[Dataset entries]

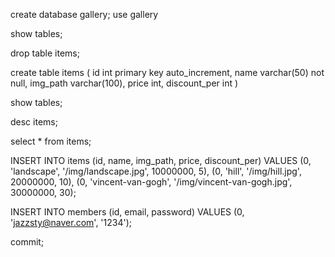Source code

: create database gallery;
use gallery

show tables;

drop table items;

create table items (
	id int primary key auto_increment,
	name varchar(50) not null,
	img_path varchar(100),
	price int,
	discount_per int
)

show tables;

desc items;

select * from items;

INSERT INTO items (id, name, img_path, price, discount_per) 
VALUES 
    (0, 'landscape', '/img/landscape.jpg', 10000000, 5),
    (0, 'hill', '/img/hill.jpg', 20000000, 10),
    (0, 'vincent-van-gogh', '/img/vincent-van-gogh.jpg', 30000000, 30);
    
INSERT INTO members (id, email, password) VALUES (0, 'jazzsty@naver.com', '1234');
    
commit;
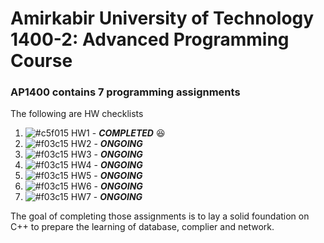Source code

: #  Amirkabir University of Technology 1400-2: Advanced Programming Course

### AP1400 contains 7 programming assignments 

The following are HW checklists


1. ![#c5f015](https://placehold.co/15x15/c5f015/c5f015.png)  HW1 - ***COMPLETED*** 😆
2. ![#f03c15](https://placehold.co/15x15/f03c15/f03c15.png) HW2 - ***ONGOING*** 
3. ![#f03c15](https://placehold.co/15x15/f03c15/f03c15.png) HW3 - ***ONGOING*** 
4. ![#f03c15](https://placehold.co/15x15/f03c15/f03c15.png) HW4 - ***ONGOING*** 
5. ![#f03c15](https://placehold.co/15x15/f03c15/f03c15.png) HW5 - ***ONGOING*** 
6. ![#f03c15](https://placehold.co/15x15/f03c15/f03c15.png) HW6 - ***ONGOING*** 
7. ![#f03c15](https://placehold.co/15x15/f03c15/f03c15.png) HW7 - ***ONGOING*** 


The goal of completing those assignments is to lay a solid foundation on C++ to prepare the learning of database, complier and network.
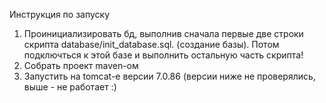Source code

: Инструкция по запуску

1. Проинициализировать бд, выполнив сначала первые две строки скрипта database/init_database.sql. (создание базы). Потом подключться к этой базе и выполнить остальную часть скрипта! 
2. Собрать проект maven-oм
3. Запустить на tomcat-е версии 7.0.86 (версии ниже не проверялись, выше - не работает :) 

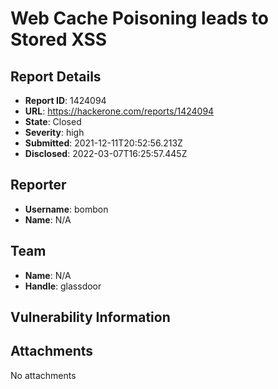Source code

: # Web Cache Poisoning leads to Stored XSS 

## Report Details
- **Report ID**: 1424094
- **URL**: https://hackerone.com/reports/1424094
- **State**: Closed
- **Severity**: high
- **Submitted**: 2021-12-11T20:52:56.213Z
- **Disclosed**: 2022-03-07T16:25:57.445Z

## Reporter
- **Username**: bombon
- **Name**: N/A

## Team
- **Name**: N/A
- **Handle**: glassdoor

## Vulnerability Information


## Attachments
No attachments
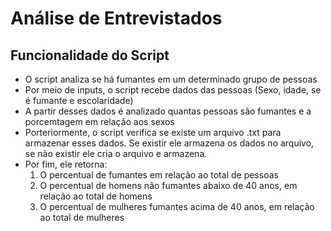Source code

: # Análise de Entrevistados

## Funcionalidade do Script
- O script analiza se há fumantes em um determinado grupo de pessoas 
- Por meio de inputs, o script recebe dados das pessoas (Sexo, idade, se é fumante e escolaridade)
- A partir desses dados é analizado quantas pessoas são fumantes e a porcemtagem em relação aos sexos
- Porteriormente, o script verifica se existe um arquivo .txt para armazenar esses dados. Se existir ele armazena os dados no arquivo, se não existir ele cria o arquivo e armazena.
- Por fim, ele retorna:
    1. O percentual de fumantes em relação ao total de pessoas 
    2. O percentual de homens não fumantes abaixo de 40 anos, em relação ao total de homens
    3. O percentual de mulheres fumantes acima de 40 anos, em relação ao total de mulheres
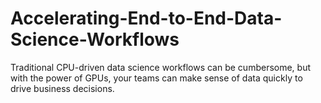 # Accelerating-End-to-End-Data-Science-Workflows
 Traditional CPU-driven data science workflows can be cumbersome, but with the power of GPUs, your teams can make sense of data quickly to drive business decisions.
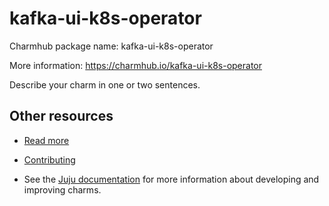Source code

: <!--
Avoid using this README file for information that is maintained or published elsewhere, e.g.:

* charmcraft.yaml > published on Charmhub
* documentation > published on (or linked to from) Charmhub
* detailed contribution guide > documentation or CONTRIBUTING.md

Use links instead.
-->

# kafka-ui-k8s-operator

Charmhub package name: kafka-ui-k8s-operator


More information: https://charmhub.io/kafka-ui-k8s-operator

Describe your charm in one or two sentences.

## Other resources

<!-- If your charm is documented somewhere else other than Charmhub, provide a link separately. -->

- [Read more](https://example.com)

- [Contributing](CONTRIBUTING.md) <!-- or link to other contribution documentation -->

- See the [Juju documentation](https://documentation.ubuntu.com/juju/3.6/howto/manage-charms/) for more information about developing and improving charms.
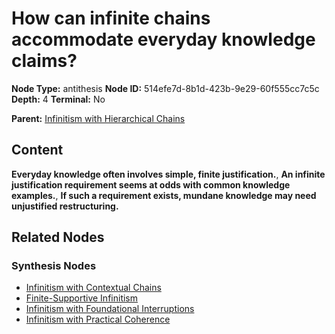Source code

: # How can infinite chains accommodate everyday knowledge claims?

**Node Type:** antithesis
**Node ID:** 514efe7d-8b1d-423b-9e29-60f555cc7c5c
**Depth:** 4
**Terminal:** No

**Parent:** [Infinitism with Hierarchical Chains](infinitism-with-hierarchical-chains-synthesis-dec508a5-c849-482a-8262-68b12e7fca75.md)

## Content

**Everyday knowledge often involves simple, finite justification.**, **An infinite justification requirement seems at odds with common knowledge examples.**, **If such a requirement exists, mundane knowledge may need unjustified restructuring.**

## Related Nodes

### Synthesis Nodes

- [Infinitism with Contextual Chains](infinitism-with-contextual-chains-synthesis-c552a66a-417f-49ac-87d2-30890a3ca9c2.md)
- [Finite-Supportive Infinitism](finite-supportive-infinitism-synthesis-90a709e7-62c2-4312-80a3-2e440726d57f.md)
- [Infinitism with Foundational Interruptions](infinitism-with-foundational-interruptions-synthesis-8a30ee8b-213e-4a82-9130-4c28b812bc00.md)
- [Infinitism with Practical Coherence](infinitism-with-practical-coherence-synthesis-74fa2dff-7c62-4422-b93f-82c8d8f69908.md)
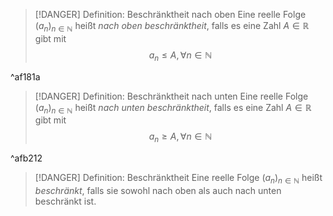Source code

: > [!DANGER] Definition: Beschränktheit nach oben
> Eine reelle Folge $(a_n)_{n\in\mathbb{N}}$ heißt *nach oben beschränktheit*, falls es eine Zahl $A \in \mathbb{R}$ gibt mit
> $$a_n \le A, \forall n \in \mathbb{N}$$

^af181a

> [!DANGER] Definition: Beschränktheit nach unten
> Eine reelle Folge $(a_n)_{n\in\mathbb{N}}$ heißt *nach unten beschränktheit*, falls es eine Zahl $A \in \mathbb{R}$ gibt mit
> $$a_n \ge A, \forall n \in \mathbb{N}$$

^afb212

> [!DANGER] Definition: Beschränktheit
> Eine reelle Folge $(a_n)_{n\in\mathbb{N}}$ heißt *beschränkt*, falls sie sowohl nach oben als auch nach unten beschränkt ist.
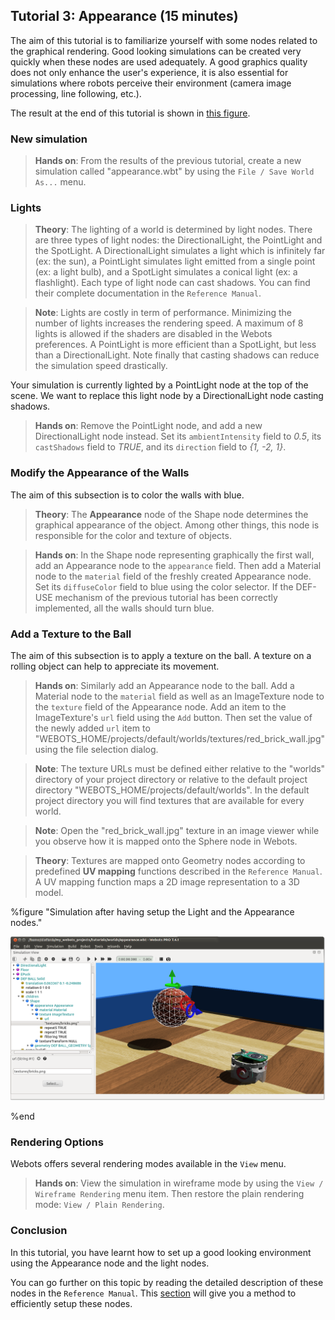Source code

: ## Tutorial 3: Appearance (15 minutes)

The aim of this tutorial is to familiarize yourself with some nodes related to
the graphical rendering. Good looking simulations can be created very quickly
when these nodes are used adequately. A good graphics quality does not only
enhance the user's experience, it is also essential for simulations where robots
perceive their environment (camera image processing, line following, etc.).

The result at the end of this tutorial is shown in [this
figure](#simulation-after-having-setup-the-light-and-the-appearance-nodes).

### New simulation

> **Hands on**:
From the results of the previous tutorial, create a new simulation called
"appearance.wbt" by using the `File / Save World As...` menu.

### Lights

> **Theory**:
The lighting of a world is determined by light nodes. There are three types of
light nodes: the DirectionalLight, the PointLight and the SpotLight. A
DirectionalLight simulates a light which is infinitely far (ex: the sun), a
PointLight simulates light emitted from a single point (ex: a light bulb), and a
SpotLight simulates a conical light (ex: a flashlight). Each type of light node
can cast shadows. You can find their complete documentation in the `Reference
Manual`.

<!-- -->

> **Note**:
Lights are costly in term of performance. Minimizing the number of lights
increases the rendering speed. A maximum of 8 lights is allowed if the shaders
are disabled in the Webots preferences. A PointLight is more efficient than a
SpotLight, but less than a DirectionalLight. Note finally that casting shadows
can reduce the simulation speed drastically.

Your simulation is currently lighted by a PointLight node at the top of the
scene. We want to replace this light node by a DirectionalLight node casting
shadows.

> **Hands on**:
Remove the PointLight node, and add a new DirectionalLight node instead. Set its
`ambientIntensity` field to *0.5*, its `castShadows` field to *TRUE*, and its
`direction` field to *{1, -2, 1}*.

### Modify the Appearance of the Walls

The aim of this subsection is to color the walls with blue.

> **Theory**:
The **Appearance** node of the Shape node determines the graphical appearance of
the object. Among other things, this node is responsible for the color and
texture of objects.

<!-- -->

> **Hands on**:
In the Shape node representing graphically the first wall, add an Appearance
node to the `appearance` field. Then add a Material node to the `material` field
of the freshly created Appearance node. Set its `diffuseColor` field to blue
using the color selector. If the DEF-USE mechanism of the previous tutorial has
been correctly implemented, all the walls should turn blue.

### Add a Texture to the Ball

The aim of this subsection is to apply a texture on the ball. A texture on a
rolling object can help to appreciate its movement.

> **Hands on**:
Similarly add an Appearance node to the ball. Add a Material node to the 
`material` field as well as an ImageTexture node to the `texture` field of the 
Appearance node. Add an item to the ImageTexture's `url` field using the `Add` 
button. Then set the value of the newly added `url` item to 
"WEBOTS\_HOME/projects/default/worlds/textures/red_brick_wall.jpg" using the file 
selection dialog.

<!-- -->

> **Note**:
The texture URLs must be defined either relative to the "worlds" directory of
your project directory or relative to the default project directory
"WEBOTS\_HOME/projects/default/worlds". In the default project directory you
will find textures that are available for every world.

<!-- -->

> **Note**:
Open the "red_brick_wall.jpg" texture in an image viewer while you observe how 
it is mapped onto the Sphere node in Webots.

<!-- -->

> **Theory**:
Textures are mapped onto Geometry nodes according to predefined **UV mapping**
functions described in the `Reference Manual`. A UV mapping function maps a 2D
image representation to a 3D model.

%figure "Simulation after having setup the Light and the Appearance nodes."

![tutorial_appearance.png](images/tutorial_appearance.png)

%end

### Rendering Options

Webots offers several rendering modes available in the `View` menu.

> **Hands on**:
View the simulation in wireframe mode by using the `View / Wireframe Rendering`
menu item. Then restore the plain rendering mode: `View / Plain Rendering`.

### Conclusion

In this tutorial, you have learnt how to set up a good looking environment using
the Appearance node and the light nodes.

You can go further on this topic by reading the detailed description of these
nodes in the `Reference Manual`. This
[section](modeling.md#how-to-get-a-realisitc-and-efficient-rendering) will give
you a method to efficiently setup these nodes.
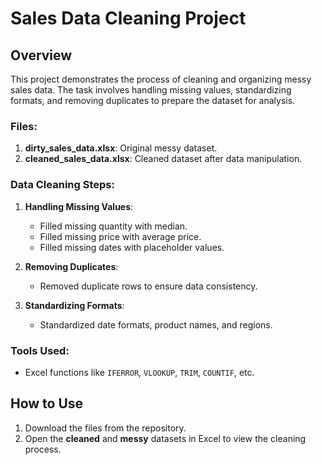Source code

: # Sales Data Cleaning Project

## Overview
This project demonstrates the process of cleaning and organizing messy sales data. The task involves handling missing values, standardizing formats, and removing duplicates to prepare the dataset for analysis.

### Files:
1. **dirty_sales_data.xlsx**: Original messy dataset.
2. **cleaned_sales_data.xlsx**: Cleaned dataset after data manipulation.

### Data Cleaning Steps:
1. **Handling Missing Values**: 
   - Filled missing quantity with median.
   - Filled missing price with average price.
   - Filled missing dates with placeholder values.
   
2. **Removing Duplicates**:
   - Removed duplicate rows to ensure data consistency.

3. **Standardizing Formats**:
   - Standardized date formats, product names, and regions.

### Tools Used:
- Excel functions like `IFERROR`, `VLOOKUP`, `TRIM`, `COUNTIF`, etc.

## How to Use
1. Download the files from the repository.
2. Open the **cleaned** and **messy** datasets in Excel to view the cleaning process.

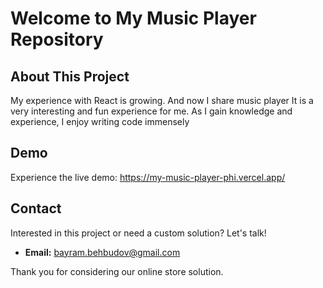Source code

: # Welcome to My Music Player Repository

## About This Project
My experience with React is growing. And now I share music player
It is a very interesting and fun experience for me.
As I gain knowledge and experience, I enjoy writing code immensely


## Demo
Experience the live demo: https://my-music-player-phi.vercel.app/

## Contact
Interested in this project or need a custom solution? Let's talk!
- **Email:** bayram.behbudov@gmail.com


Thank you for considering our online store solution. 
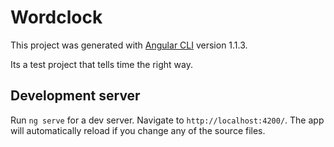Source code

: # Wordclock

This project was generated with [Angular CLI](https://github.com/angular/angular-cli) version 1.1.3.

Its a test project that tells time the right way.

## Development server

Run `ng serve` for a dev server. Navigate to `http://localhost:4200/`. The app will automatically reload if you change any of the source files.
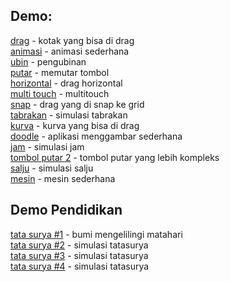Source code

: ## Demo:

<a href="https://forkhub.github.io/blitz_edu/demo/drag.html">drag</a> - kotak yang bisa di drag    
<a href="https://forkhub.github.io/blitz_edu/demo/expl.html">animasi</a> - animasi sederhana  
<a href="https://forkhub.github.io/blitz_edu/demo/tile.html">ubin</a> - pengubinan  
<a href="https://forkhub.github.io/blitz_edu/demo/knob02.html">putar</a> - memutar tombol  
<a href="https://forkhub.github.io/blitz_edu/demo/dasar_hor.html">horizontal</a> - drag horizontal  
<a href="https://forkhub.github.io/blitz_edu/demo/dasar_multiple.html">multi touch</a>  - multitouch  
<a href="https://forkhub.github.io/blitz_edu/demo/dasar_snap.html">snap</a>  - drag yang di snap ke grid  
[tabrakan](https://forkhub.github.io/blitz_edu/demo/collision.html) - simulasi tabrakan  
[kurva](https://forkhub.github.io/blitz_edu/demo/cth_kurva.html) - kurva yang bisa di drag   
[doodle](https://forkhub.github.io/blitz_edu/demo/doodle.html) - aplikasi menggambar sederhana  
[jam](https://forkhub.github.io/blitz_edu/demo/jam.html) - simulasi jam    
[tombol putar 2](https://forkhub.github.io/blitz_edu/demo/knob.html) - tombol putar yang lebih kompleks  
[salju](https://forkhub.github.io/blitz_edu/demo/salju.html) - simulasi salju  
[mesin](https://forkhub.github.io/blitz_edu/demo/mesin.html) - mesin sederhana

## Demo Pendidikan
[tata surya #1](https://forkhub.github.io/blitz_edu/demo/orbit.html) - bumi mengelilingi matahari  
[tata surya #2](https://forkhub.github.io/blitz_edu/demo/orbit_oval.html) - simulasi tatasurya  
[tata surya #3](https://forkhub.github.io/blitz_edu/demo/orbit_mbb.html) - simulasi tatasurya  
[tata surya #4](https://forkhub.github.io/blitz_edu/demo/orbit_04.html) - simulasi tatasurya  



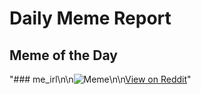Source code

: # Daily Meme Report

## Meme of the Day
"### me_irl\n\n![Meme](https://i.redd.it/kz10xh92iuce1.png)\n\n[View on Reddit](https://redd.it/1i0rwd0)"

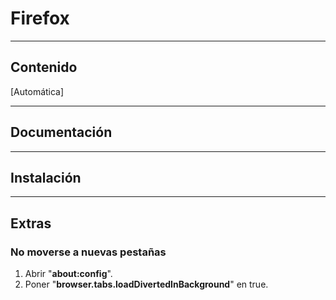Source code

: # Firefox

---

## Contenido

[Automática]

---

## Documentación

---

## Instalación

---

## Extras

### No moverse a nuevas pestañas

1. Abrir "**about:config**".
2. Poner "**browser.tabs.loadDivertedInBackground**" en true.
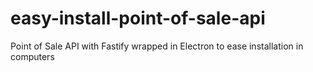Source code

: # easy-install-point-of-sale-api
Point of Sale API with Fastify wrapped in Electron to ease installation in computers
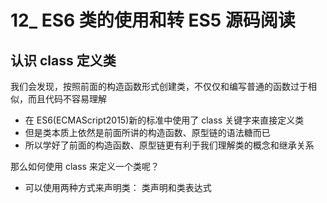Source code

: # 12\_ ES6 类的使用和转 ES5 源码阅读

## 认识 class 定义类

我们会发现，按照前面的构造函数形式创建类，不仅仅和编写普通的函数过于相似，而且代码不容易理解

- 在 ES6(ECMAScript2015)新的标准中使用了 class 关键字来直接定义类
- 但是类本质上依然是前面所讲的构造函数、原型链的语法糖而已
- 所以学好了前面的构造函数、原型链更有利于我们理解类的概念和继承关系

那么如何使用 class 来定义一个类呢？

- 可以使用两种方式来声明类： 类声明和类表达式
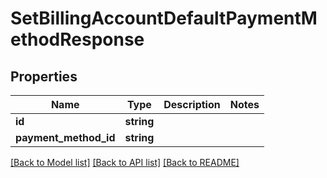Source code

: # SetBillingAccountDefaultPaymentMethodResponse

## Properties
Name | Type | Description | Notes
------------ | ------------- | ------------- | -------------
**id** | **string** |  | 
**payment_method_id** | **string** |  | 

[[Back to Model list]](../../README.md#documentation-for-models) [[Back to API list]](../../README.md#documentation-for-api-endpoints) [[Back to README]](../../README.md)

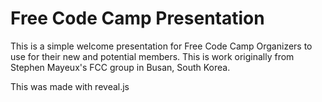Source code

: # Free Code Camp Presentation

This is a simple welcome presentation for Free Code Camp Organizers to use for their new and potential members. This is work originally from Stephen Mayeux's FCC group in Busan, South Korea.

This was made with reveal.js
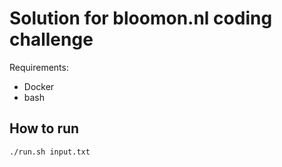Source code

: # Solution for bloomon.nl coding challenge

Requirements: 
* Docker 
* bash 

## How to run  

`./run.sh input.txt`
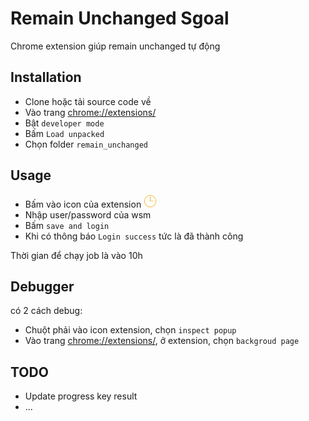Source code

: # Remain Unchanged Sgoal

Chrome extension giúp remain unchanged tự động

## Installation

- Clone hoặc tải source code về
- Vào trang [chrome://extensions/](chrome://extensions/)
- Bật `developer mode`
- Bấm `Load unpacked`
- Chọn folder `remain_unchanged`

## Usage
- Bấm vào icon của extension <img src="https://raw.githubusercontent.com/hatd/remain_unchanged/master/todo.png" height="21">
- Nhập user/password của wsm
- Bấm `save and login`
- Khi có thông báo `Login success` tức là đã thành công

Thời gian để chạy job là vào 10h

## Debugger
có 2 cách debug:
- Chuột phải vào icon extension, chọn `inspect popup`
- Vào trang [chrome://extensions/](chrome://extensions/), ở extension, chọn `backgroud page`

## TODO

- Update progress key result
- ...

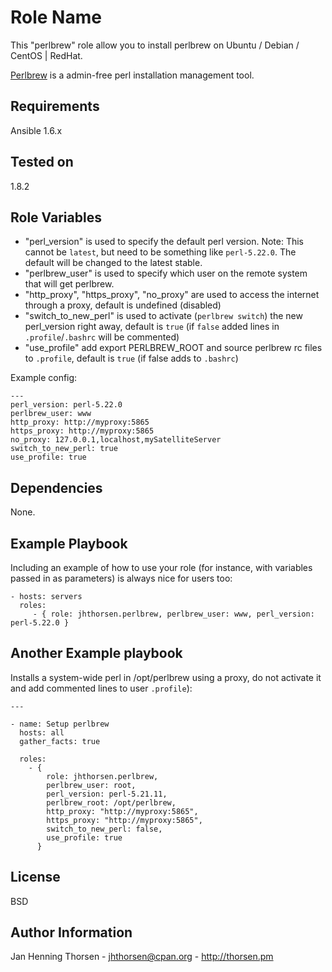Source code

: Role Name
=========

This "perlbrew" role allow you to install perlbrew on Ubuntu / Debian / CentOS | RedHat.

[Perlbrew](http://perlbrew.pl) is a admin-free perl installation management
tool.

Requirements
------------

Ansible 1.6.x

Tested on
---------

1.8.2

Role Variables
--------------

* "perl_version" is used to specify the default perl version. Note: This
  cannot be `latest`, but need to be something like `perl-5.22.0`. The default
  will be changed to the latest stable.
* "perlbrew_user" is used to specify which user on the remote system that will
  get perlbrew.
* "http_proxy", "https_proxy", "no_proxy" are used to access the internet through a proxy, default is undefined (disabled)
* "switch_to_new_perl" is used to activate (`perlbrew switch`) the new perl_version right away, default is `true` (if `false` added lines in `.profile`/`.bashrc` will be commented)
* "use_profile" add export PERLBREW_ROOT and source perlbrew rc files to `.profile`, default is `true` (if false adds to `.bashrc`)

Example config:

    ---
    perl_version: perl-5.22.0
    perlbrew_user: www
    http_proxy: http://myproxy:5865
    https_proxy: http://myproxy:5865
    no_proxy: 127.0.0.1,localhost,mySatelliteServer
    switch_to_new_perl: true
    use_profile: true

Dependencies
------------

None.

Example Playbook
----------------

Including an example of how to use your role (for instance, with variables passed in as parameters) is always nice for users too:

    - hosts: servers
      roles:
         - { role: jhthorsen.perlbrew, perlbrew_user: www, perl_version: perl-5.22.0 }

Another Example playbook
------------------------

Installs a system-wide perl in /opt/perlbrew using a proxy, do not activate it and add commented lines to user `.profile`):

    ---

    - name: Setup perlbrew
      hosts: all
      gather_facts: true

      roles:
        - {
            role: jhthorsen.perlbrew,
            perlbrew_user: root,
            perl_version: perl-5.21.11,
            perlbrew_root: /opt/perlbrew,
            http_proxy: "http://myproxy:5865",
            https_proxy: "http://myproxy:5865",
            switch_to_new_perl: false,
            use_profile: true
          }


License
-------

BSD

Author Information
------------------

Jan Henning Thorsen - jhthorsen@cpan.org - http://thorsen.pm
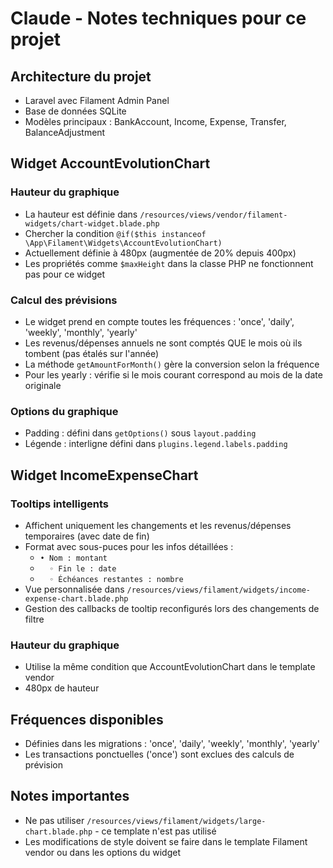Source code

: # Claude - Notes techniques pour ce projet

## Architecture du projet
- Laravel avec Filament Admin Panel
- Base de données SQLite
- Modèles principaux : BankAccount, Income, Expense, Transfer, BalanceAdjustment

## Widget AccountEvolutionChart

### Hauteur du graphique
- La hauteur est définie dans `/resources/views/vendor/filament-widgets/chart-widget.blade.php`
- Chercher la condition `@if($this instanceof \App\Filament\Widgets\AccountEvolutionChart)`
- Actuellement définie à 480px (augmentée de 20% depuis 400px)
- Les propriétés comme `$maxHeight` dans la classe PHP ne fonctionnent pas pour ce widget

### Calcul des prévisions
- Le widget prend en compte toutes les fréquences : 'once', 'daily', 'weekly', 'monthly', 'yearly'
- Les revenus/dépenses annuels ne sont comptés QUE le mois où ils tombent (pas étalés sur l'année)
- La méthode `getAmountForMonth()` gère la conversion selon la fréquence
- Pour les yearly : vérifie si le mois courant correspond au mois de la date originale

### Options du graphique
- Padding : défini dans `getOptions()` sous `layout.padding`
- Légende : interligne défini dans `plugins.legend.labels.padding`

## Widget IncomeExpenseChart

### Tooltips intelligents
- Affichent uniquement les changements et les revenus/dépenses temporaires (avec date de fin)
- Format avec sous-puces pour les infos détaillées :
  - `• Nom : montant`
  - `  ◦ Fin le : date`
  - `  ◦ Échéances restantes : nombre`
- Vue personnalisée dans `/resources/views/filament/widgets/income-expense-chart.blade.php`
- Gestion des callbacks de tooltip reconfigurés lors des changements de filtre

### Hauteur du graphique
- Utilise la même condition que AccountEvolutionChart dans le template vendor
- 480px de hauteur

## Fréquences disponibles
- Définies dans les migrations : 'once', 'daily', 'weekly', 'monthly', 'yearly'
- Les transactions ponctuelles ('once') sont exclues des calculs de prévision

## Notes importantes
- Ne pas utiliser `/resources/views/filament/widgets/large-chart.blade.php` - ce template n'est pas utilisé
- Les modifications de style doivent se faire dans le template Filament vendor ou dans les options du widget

▸ **Aim of the exercise**:
Each line above that contains the word "monthly" should be returned.

▸ **Solution below**:
- Le widget prend en compte toutes les fréquences : 'once', 'daily', 'weekly', 'monthly', 'yearly'
- Définies dans les migrations : 'once', 'daily', 'weekly', 'monthly', 'yearly'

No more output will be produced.